The disruption of brain connectivity may be an important feature underlying abnormal brain function in a number of neurologic disorders. Diffusion imaging can be used to probe white matter microstructure and connectivity in the brain.16 It is based on estimating the underlying fiber-orientation distribution function, which characterizes the orientation of white matter fiber bundles passing through each voxel. A popular model of the fiber-orientation distribution function has been the diffusion tensor model, which describes the magnitude and direction of water molecule diffusion with a tensor at each voxel. It enables the assessment of fiber bundle characteristics in addition to the brain connectivity. Certain diffusion tensor measures correlate with myelination, axonal integrity, attenuation, and organization or coherence.16,17
TSC is a neurocutaneous autosomal dominant genetic disorder. Patients with TSC are often also diagnosed with autism, epilepsy, and developmental delay. Because TSC is frequently detected early in life, it provides a unique opportunity to study autism, epilepsy, and developmental delay. The TSC mutations have been associated with growth of excessive connectivity18 and with the loss of navigation cues for the developing axons.19 We have developed strategies for imaging pediatric subjects that allow us to characterize multiple fiber bundles per voxel with short-duration MR imaging.20,21 In applying diffusion imaging to healthy controls and patients with TSC, we developed sophisticated tractography methods to assess connectivity and to allow us to assess the microstructural integrity of the white matter in the connected regions.22 The patients with TSC showed disorganized structurally abnormal white matter fiber tracts, particularly in the visual and social cognition areas of the brain (Figs 4 and 5). Increases in radial diffusivity suggest that these tracts were also missing some of the fatty myelin coating that helps conduct electrical signals.23
Brain miswiring in tuberous sclerosis and autism. A and B, These diffusion tensor tractography images of the brain, analyzed and visualized with the CRKit software developed in the Computational Radiology Laboratory at Children's Hospital Boston, Massachusetts, illustrate the disorganization of white matter fibers in a 17-year-old girl with TSC and autism (A) compared with a healthy girl of the same age (B). In the affected girl, the white matter fiber bundles that carry information from the thalamus of the brain to the visual cortex are less organized, with far fewer axons connecting to the cortex. The brighter colors in the healthy brain illustrate greater structural integrity of the tracts.

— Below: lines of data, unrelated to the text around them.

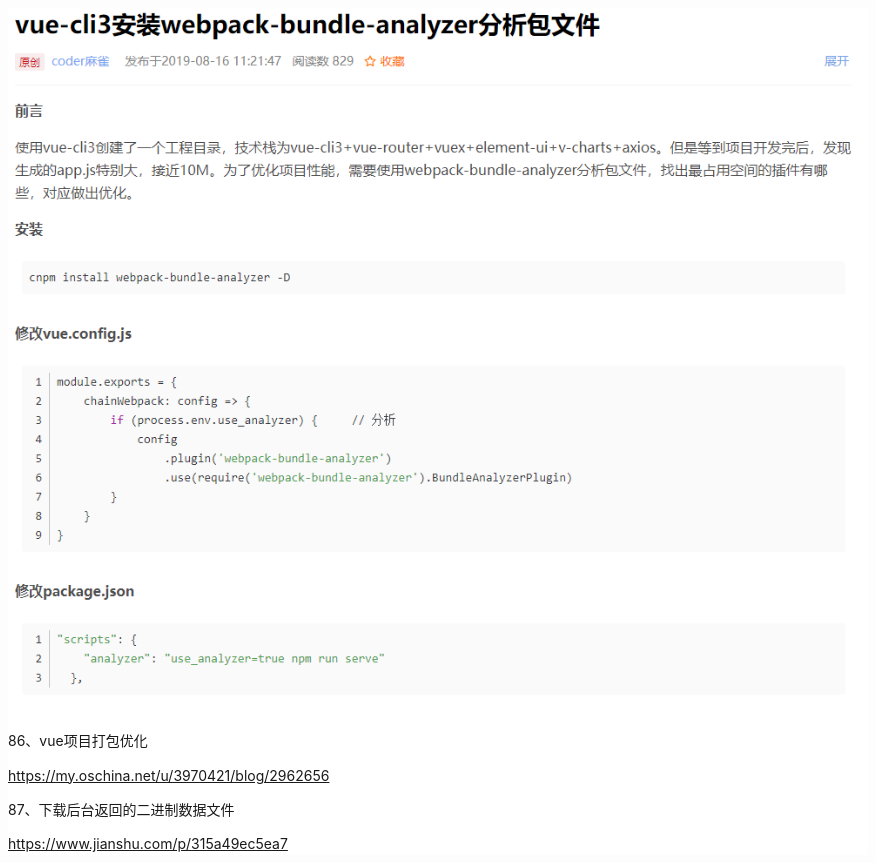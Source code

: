 ![1578294360137](1578294360137.png)

86、vue项目打包优化

https://my.oschina.net/u/3970421/blog/2962656

87、下载后台返回的二进制数据文件

https://www.jianshu.com/p/315a49ec5ea7
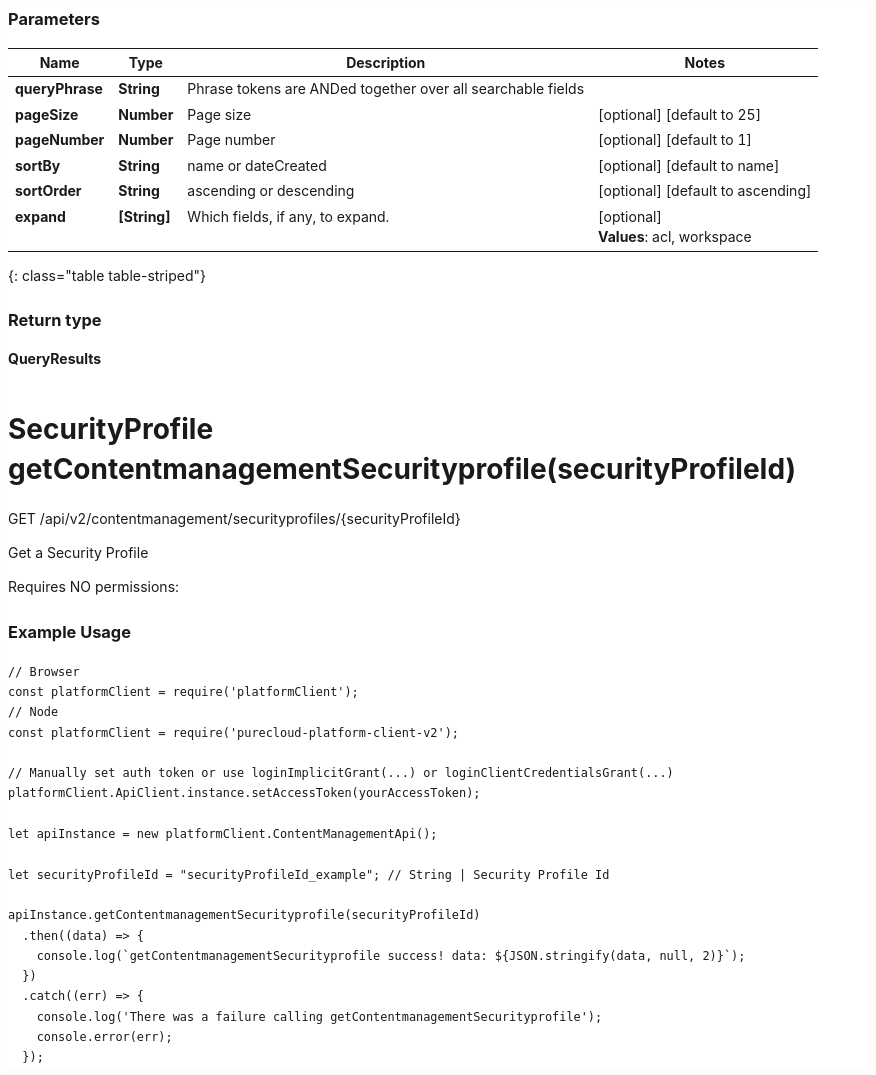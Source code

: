 ### Parameters


| Name | Type | Description  | Notes |
| ------------- | ------------- | ------------- | ------------- |
 **queryPhrase** | **String** | Phrase tokens are ANDed together over all searchable fields |  |
 **pageSize** | **Number** | Page size | [optional] [default to 25] |
 **pageNumber** | **Number** | Page number | [optional] [default to 1] |
 **sortBy** | **String** | name or dateCreated | [optional] [default to name] |
 **sortOrder** | **String** | ascending or descending | [optional] [default to ascending] |
 **expand** | **[String]** | Which fields, if any, to expand. | [optional] <br />**Values**: acl, workspace |
{: class="table table-striped"}

### Return type

**QueryResults**

<a name="getContentmanagementSecurityprofile"></a>

# SecurityProfile getContentmanagementSecurityprofile(securityProfileId)



GET /api/v2/contentmanagement/securityprofiles/{securityProfileId}

Get a Security Profile



Requires NO permissions: 




### Example Usage

```{"language":"javascript"}
// Browser
const platformClient = require('platformClient');
// Node
const platformClient = require('purecloud-platform-client-v2');

// Manually set auth token or use loginImplicitGrant(...) or loginClientCredentialsGrant(...)
platformClient.ApiClient.instance.setAccessToken(yourAccessToken);

let apiInstance = new platformClient.ContentManagementApi();

let securityProfileId = "securityProfileId_example"; // String | Security Profile Id

apiInstance.getContentmanagementSecurityprofile(securityProfileId)
  .then((data) => {
    console.log(`getContentmanagementSecurityprofile success! data: ${JSON.stringify(data, null, 2)}`);
  })
  .catch((err) => {
    console.log('There was a failure calling getContentmanagementSecurityprofile');
    console.error(err);
  });
```
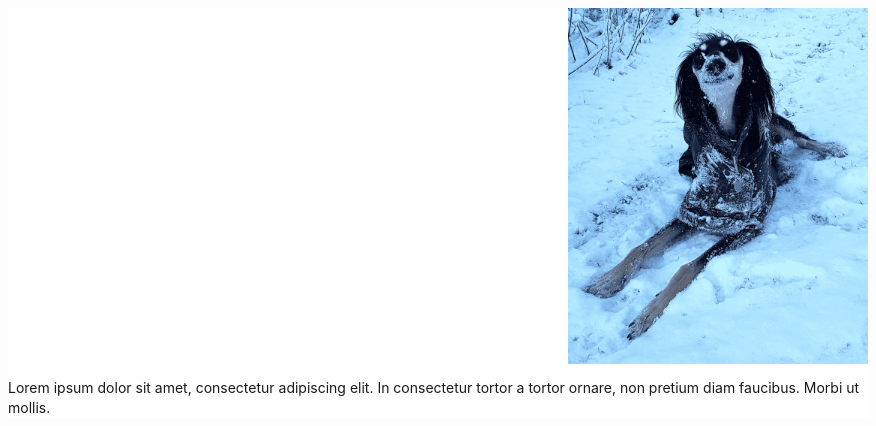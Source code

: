 <img align="right" width="300" src="./11-0000/02-images/figm-99-01.png" alt="Henry the dog" title="Henry">
<br clear="all">

<p>Lorem ipsum dolor sit amet, consectetur adipiscing elit. In consectetur tortor 
a tortor ornare, non pretium diam faucibus. Morbi ut mollis.</p>
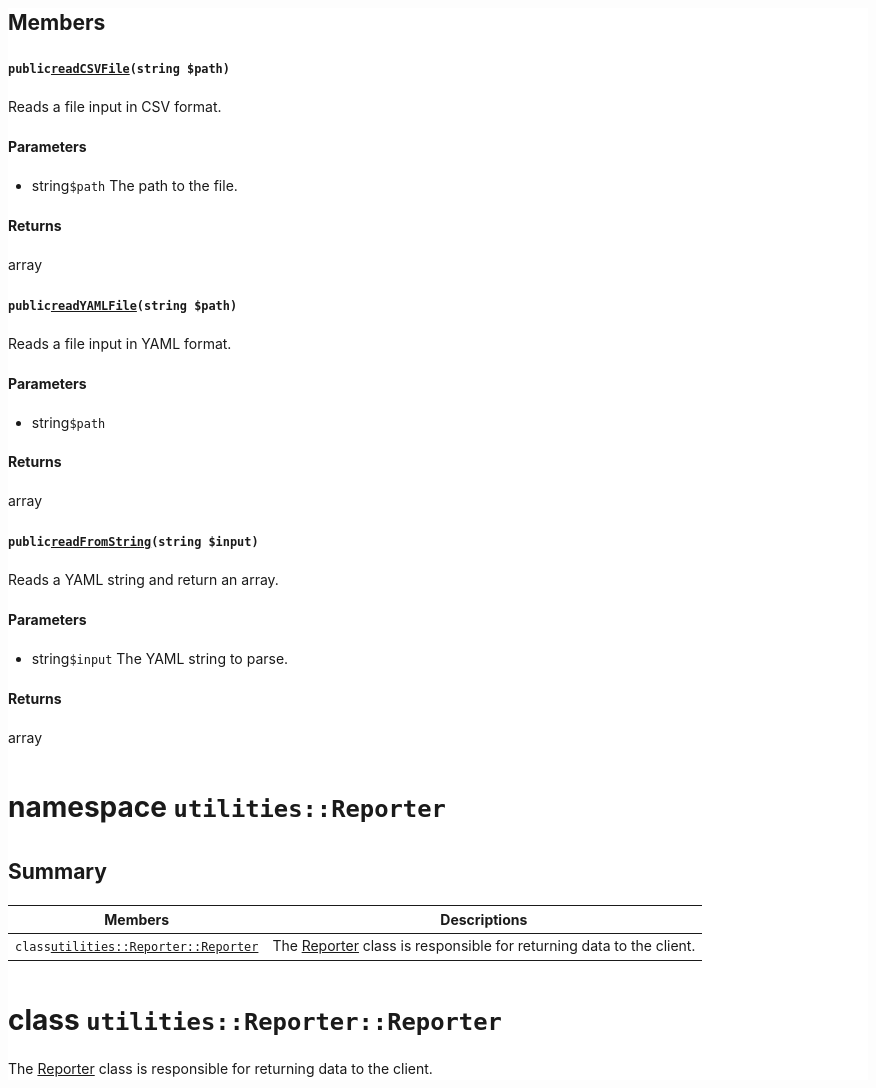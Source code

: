 ## Members

#### `public`[`readCSVFile`](#classutilitiesreaderreader_1afff1dfdf56dcbb80859356959e8029ec)`(string $path)`

Reads a file input in CSV format.

#### Parameters

- string`$path` The path to the file.

#### Returns

array

#### `public`[`readYAMLFile`](#classutilitiesreaderreader_1a86570498dc2078ed7b9a3339a3561186)`(string $path)`

Reads a file input in YAML format.

#### Parameters

- string`$path`

#### Returns

array

#### `public`[`readFromString`](#classutilitiesreaderreader_1a0e0d23620519fdf1db8dd1356355c1fd)`(string $input)`

Reads a YAML string and return an array.

#### Parameters

- string`$input` The YAML string to parse.

#### Returns

array

# namespace `utilities::Reporter`

## Summary

| Members                                                                   | Descriptions                                                                                           |
| ------------------------------------------------------------------------- | ------------------------------------------------------------------------------------------------------ |
| `class`[`utilities::Reporter::Reporter`](#classutilitiesreporterreporter) | The [Reporter](#classutilitiesreporterreporter) class is responsible for returning data to the client. |

# class `utilities::Reporter::Reporter`

The [Reporter](#classutilitiesreporterreporter) class is responsible for returning data to the client.
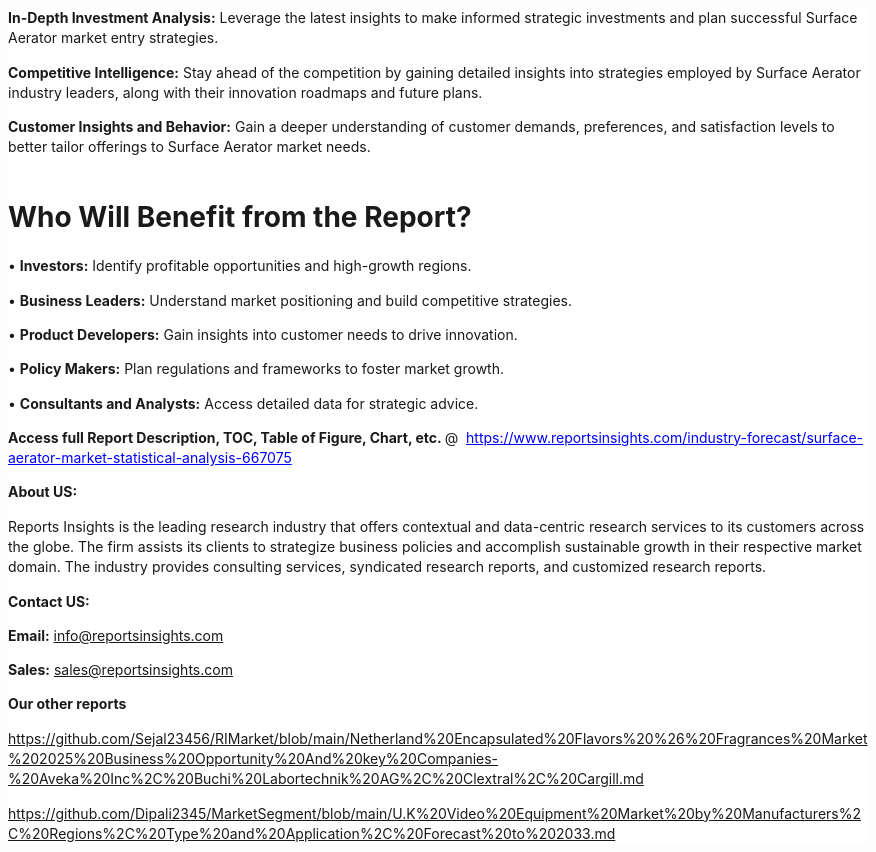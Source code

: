 <strong>In-Depth Investment Analysis:</strong>
Leverage the latest insights to make informed strategic investments and plan successful Surface Aerator market entry strategies.

<strong>Competitive Intelligence:</strong>
Stay ahead of the competition by gaining detailed insights into strategies employed by Surface Aerator industry leaders, along with their innovation roadmaps and future plans.

<strong>Customer Insights and Behavior:</strong>
Gain a deeper understanding of customer demands, preferences, and satisfaction levels to better tailor offerings to Surface Aerator market needs.

# <strong>Who Will Benefit from the Report?</strong>

• <strong>Investors:</strong> Identify profitable opportunities and high-growth regions.

• <strong>Business Leaders:</strong> Understand market positioning and build competitive strategies.

• <strong>Product Developers:</strong> Gain insights into customer needs to drive innovation.

• <strong>Policy Makers:</strong> Plan regulations and frameworks to foster market growth.

• <strong>Consultants and Analysts:</strong> Access detailed data for strategic advice.
</ul>
<strong>Access full Report Description, TOC, Table of Figure, Chart, etc. </strong>@  <a href=https://www.reportsinsights.com/industry-forecast/surface-aerator-market-statistical-analysis-667075 style=color:#0000ff;>https://www.reportsinsights.com/industry-forecast/surface-aerator-market-statistical-analysis-667075</a></font>

<strong><strong>About US</strong>:</strong>

Reports Insights is the leading research industry that offers contextual and data-centric research services to its customers across the globe. The firm assists its clients to strategize business policies and accomplish sustainable growth in their respective market domain. The industry provides consulting services, syndicated research reports, and customized research reports.

<strong>Contact US:</strong>

<p class=""""><b>Email:</b> <a href=mailto:info@reportsinsights.com>info@reportsinsights.com</a></p>
<p class=""""><b>Sales:</b> <a href=mailto:sales@reportsinsights.com>sales@reportsinsights.com</a></p>

<strong>Our other reports</strong>

<a href=https://github.com/Sejal23456/RIMarket/blob/main/Netherland%20Encapsulated%20Flavors%20%26%20Fragrances%20Market%202025%20Business%20Opportunity%20And%20key%20Companies-%20Aveka%20Inc%2C%20Buchi%20Labortechnik%20AG%2C%20Clextral%2C%20Cargill.md>https://github.com/Sejal23456/RIMarket/blob/main/Netherland%20Encapsulated%20Flavors%20%26%20Fragrances%20Market%202025%20Business%20Opportunity%20And%20key%20Companies-%20Aveka%20Inc%2C%20Buchi%20Labortechnik%20AG%2C%20Clextral%2C%20Cargill.md</a>

<a href=https://github.com/Dipali2345/MarketSegment/blob/main/U.K%20Video%20Equipment%20Market%20by%20Manufacturers%2C%20Regions%2C%20Type%20and%20Application%2C%20Forecast%20to%202033.md>https://github.com/Dipali2345/MarketSegment/blob/main/U.K%20Video%20Equipment%20Market%20by%20Manufacturers%2C%20Regions%2C%20Type%20and%20Application%2C%20Forecast%20to%202033.md</a>
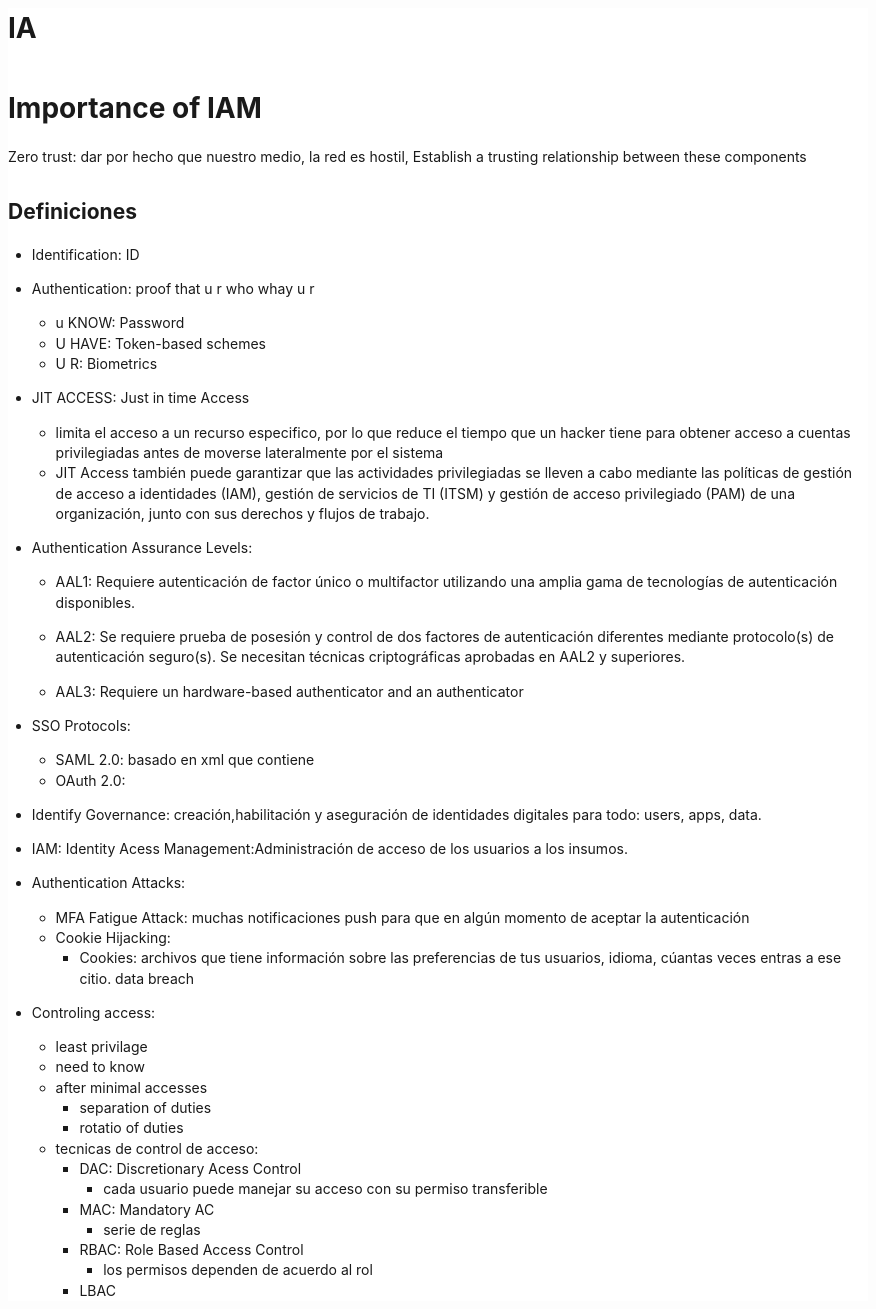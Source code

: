 # IA

# Importance of IAM

Zero trust: dar por hecho que nuestro medio, la red es hostil, 
Establish a trusting relationship between these components

## Definiciones

* Identification: ID
* Authentication: proof that u r who whay u r
	- u KNOW: Password
	- U HAVE: Token-based schemes 
	- U R: Biometrics

* JIT ACCESS: Just in time Access
	- limita el acceso  a un recurso especifico, por lo que reduce el tiempo que un hacker tiene para obtener acceso a cuentas privilegiadas antes de moverse lateralmente por el sistema
	- JIT Access también puede garantizar que las actividades privilegiadas se lleven a cabo mediante las políticas de gestión de acceso a identidades (IAM), gestión de servicios de TI (ITSM) y gestión de acceso privilegiado (PAM) de una organización, junto con sus derechos y flujos de trabajo.

- Authentication Assurance Levels:
	- AAL1: Requiere autenticación de factor único o multifactor utilizando una amplia gama de tecnologías de autenticación disponibles.

	- AAL2: Se requiere prueba de posesión y control de dos factores de autenticación diferentes mediante protocolo(s) de autenticación seguro(s). Se necesitan técnicas criptográficas aprobadas en AAL2 y superiores.
	
	- AAL3: Requiere un hardware-based  authenticator and an authenticator

- SSO Protocols:
	- SAML 2.0: basado en xml que contiene 
	- OAuth 2.0: 

* Identify Governance: creación,habilitación y aseguración de identidades digitales para todo: users, apps, data.
* IAM: Identity Acess Management:Administración de acceso de los usuarios a los insumos.

* Authentication Attacks:
	- MFA Fatigue Attack: muchas notificaciones push para que en algún momento de aceptar la autenticación
	- Cookie Hijacking: 
		- Cookies: archivos que tiene información sobre las preferencias de tus usuarios, idioma, cúantas veces entras a ese citio.
	data breach

* Controling access:
	- least privilage
	-  need to know
	- after minimal accesses
		- separation of duties
		- rotatio of duties
	- tecnicas de control de acceso:
		- DAC: Discretionary Acess Control
			- cada usuario puede manejar su acceso con su permiso transferible
		- MAC: Mandatory AC
			- serie de reglas 
		- RBAC: Role Based Access Control
			- los permisos dependen de acuerdo al rol
		- LBAC

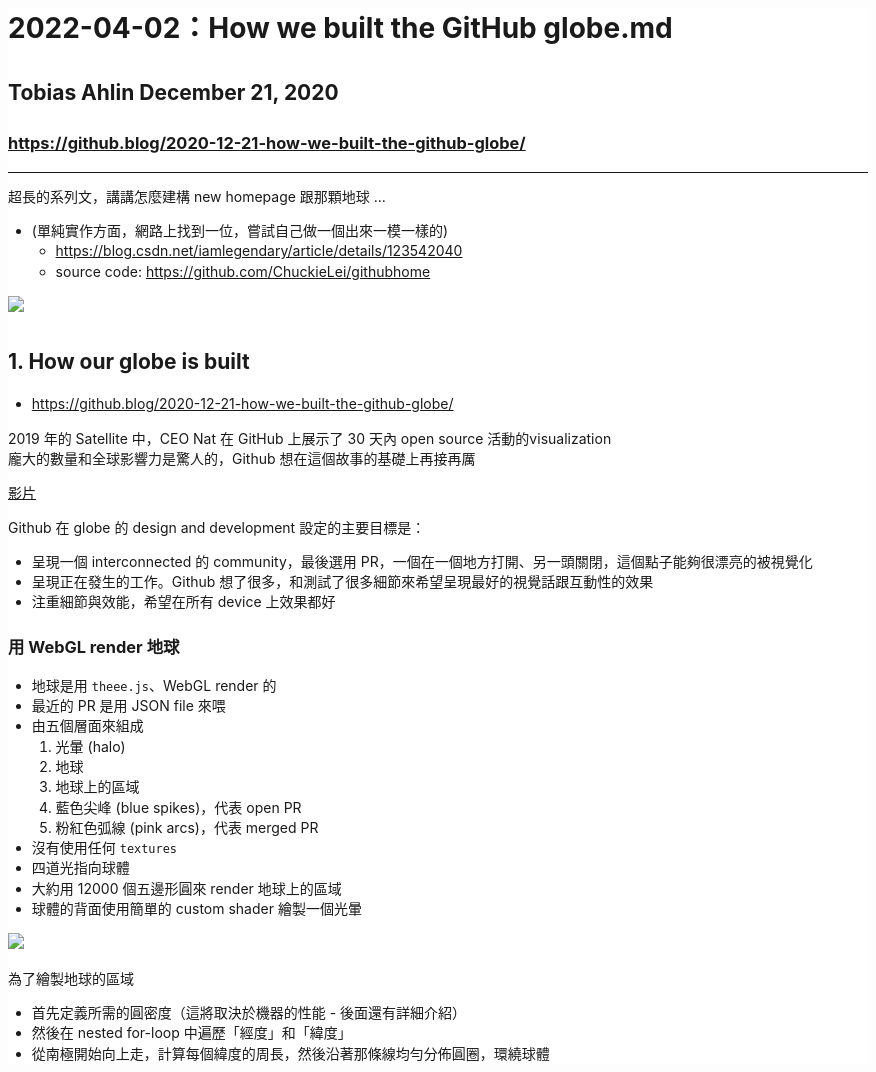 # 2022-04-02：How we built the GitHub globe.md
##  Tobias Ahlin December 21, 2020
### https://github.blog/2020-12-21-how-we-built-the-github-globe/
---------------------

超長的系列文，講講怎麼建構 new homepage 跟那顆地球 ...  
- (單純實作方面，網路上找到一位，嘗試自己做一個出來一模一樣的)
  - https://blog.csdn.net/iamlegendary/article/details/123542040
  - source code: https://github.com/ChuckieLei/githubhome

![](https://github.blog/wp-content/uploads/2020/12/102573836-33a1fb80-40a4-11eb-8c77-e2d328f0a570.gif)

## 1. How our globe is built
- https://github.blog/2020-12-21-how-we-built-the-github-globe/

2019 年的 Satellite 中，CEO Nat 在 GitHub 上展示了 30 天內 open source 活動的visualization  
龐大的數量和全球影響力是驚人的，Github 想在這個故事的基礎上再接再厲  

[影片](https://github.blog/wp-content/uploads/2020/12/globe-longer.mp4)  

Github 在 globe 的 design and development 設定的主要目標是：
- 呈現一個 interconnected 的 community，最後選用 PR，一個在一個地方打開、另一頭關閉，這個點子能夠很漂亮的被視覺化
- 呈現正在發生的工作。Github 想了很多，和測試了很多細節來希望呈現最好的視覺話跟互動性的效果
- 注重細節與效能，希望在所有 device 上效果都好





### 用 WebGL render 地球
- 地球是用 `theee.js`、WebGL render 的
- 最近的 PR 是用 JSON file 來喂
- 由五個層面來組成
    1. 光暈 (halo)
    2. 地球
    3. 地球上的區域
    4. 藍色尖峰 (blue spikes)，代表 open PR
    5. 粉紅色弧線 (pink arcs)，代表 merged PR
- 沒有使用任何 `textures`
- 四道光指向球體
- 大約用 12000 個五邊形圓來 render 地球上的區域
- 球體的背面使用簡單的 custom shader 繪製一個光暈


![](https://github.blog/wp-content/uploads/2020/12/layers-loop.h264.2020-12-21-11_16_56.gif)


為了繪製地球的區域
- 首先定義所需的圓密度（這將取決於機器的性能 - 後面還有詳細介紹）
- 然後在 nested for-loop 中遍歷「經度」和「緯度」
- 從南極開始向上走，計算每個緯度的周長，然後沿著那條線均勻分佈圓圈，環繞球體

Brain miswiring, tuberous sclerosis, and developmental delay. A and B, These diffusion tensor tractography images of the brain illustrate the disorganization of white matter in a 5-year-old girl with TSC and developmental delay (A) compared with a healthy girl of the same age (B). In the affected girl, the white matter fiber bundles that carry information from the thalamus of the brain to the visual cortex are strikingly asymmetric, with far fewer axonal connections on the right side of the brain (which appears at left in these images).